**What is required**.
Scan the data below for the string "Android". Copy every line where it appears.

**Data in this exercise**.
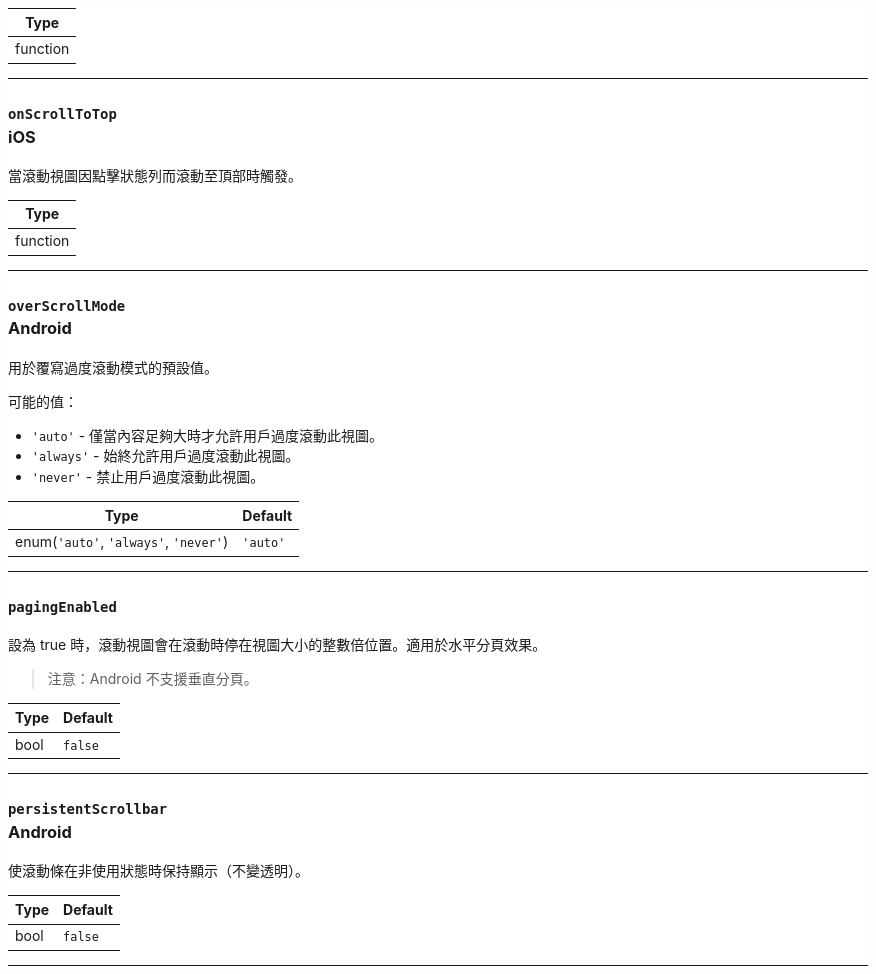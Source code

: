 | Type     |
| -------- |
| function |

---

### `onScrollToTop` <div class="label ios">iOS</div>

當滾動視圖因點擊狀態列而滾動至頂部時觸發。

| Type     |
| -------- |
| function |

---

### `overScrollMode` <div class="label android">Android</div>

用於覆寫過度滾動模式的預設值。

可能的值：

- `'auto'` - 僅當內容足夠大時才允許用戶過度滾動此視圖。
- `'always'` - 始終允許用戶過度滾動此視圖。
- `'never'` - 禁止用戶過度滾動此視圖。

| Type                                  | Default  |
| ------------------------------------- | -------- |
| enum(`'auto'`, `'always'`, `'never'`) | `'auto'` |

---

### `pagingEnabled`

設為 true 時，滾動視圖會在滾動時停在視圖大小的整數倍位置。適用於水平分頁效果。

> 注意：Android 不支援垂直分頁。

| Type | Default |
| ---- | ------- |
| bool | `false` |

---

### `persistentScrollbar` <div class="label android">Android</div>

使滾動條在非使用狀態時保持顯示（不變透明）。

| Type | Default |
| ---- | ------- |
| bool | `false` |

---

**Answer box**.
### `overScrollMode` <div class="label android">Android</div>
> 注意：Android 不支援垂直分頁。
### `persistentScrollbar` <div class="label android">Android</div>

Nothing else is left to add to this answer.